Further, according to the method for producing a coated cemented carbide according to claim 4, one or more iron group metals and Zr, Ta, T
When baking a mixture with a compound containing a Group 4a, 5a, or 6a metal such as i and Nb in the periodic table, a step of setting the temperature rise rate at 1350 ° C. or less to 5 ° C./min or less is performed.

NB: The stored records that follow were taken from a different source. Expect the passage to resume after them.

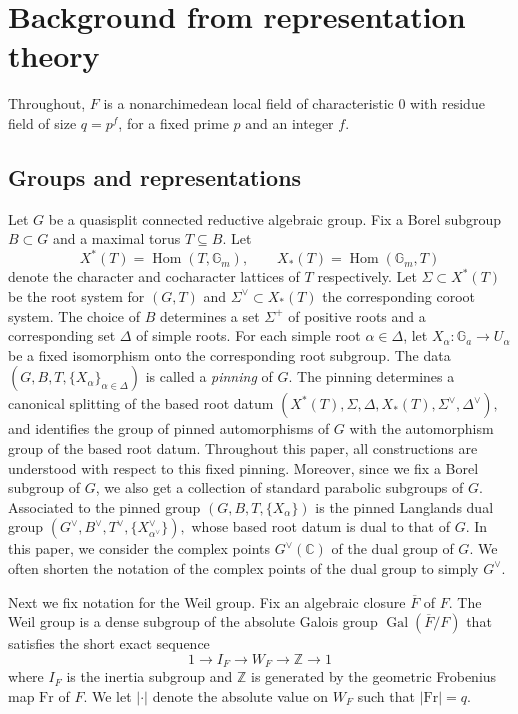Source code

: \documentclass[11pt,letterpaper]{amsart}
\newcommand{\Z}{\mathbb{Z}}
\newcommand{\dualgroup}[1]{{#1}^\vee}
\newcommand{\Fr}{\mathrm{Fr}}
\newcommand{\CC}{\mathbb{C}}
\DeclareMathOperator{\Gal}{Gal}
\renewcommand{\1}{\mathbbm{1}}
\numberwithin{equation}{section}
\begin{document}
{\section{Background from representation theory}
Throughout, $F$ is a nonarchimedean local field of characteristic $0$ with residue field of size $q=p^f$, for a fixed prime $p$ and an integer $f$.
\subsection{Groups and representations}\label{Groups and representations}
Let $G$ be a quasisplit connected reductive algebraic group. Fix a Borel subgroup $B \subset G$ and a maximal torus $T \subseteq B$. 
Let \[X^*(T)=\operatorname{Hom}(T,\mathbb{G}_m),\qquad X_*(T)=\operatorname{Hom}(\mathbb{G}_m,T)\] denote the character and cocharacter lattices of $T$ respectively. 
Let $\Sigma \subset X^*(T)$
be the root system for $(G,T)$ and $\dualgroup{\Sigma} \subset X_*(T)$
the corresponding coroot system. The choice of $B$ determines a set $\Sigma^+$ of positive roots
and a corresponding set $\Delta$ of simple roots. For each simple root $\alpha\in\Delta$, let
$
X_\alpha:\mathbb{G}_a\longrightarrow U_\alpha
$
be a fixed isomorphism onto the corresponding root subgroup. The data
$
(G,B,T,\{X_\alpha\}_{\alpha\in\Delta})
$
is called a \emph{pinning} of $G$. The pinning determines a canonical splitting of the based root datum
$
(X^*(T),\Sigma,\Delta,X_*(T),\dualgroup{\Sigma},\dualgroup{\Delta}),
$
and identifies the group of pinned automorphisms of $G$ with the automorphism group of the based root datum. Throughout this paper, all constructions are understood with respect to this fixed pinning. Moreover, since we fix a Borel subgroup of $G$, we also get a collection of standard parabolic subgroups of $G$. Associated to the pinned group $(G,B,T,\{X_\alpha\})$ is the pinned Langlands dual group
$(\dualgroup{G},\dualgroup{B},\dualgroup{T},\{X^\vee_{\alpha^\vee}\}),
$ whose based root datum is dual to that of $G$. In this paper, we consider the complex points $\dualgroup{G}(\CC)$ of the dual group of $G$. {We often shorten the notation of the complex points of the dual group to simply $\dualgroup{G}$.}


Next we fix notation for the Weil group. Fix an algebraic closure $\overline{F}$ of $F$. The Weil group is a dense subgroup of the absolute Galois group $\Gal(\overline{F}/F)$ that satisfies the short exact sequence
\[1 \rightarrow I_F\rightarrow W_F \rightarrow \mathbb{Z} \rightarrow 1\]
where $I_F$ is the inertia subgroup and
$\Z$ is generated by the geometric Frobenius map $\Fr$ of $F$. We let $|\cdot|$ denote the absolute value on $W_F$ such that $|\Fr|=q$.

}
\end{document}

The composition in the layer can be controlled so that the reduction rate of Ta, Ti and Nb atoms is smaller than the reduction rate of Zr atoms, and the reduction in heat resistance of the cemented carbide can be minimized.

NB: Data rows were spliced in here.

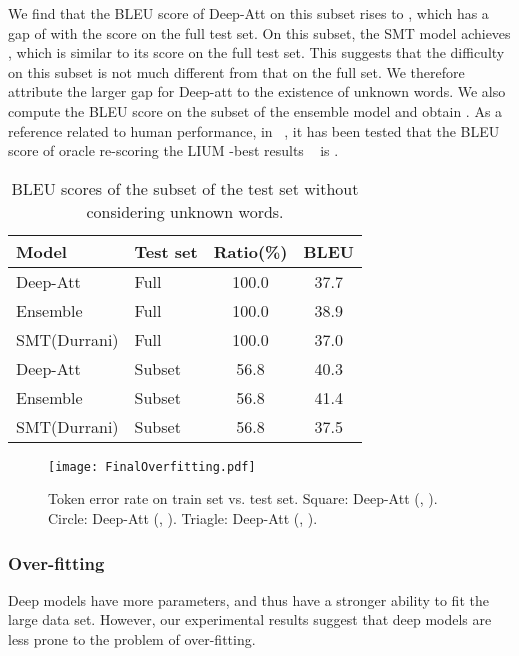 \documentclass[11pt,letterpaper]{article}
\begin{document}
We find that the BLEU score of Deep-Att on this subset rises to , which has a gap of  with the score  on the full test set.
On this subset, the SMT model achieves  ,  which is similar to its score  on the full test set. This suggests that the
\mbox{difficulty} on this subset is not much different from that on the full set. We therefore attribute the larger gap for Deep-att to the
existence of unknown words. We also compute the BLEU score on the subset of the ensemble model and obtain . As a reference related to
human performance, in  ~, it has been tested  that the BLEU score of oracle re-scoring the LIUM -best
results ~\cite{Schwenk-2014} is .
\begin{table}[!t]
\footnotesize
\begin{center}
\begin{tabular}{|l|l|c|c|}
\hline
  Model & Test set & Ratio(\%) &  BLEU \\
  \hline
  \hline
  Deep-Att & Full & 100.0  & 37.7 \\
  Ensemble & Full & 100.0  & 38.9 \\
  SMT(Durrani)     & Full & 100.0  & 37.0 \\
  \hline
  Deep-Att & Subset & 56.8  & 40.3 \\
  Ensemble & Subset & 56.8  & 41.4 \\
  SMT(Durrani)     & Subset & 56.8  & 37.5 \\
  \hline
\end{tabular}
\end{center}
\caption{\label{tab:Results-BLEU-SubsetWOunk} BLEU scores of the subset of the test set without considering unknown words. }
\end{table}
\begin{figure}[!t]
\begin{center}
\texttt{[image: FinalOverfitting.pdf]}
\caption{Token error rate on train set vs. test set. Square: Deep-Att (, ). Circle: Deep-Att (, ). Triagle:
Deep-Att (, ). }
\label{fig:NMT-Analysis-Overfitting}
\end{center}
\end{figure}



\subsubsection{Over-fitting}


Deep models have more parameters, and thus have a stronger ability to fit the large data set. However, our experimental results suggest that
deep models are less prone to the problem of over-fitting.
\end{document}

[Brief description of the drawings]

FIG. 1 shows a wavelength dispersion type X of a coated cemented carbide member according to the present invention.
It is a figure showing the analysis result by a line microanalyzer.

──────────────────────────────────────────────────続 き Continued on the front page (51) Int.Cl. ⁷ Identification symbol FI Theme coat ゛ (Reference) C22C 1/05 C22C 1/05 F 29/08 29/08

Claims (4)

[Claims] 1. The method of claim 1, wherein at least one iron group metal is used as a binder phase.
periodic tables 4a, 5a, such as r, Ta, Ti and Nb;
On the surface of a cemented carbide base material having a compound containing a group 6a metal as a hard phase, one or more single or multiple layers selected from compounds of the periodic table 4a, 5a, 6a metal or Al ₂ O ₃ In the coated cemented carbide member having a coating layer formed of, the Zr, Ta, Ti, and Nb atoms are reduced in the surface region from the inner region of the base material, and the Tr is reduced.
A coated cemented carbide member characterized in that the reduction rate of a, Ti and Nb atoms is smaller than the reduction rate of Zr atoms. 2. The coated cemented carbide member according to claim 1, wherein the thickness of the surface region is 5 to 200 μm. 3. The coated cemented carbide member according to claim 1, wherein the binder phase is reduced in a surface region of the base material than in an inner region of the base material. 4. One or more iron group metals and Zr, Ta, Ti
And a compound containing a group 4a, 5a or 6a metal such as Nb and the like in the periodic table and sintering to form a cemented carbide base material. In the method for producing a coated cemented carbide member for forming a coating layer composed of one or more single or multiple layers selected from a metal compound or Al ₂ O ₃ , 135
A method for producing a coated cemented carbide member, comprising a step of setting a temperature rising rate at 0 ° C. or less to 5 ° C./min or less.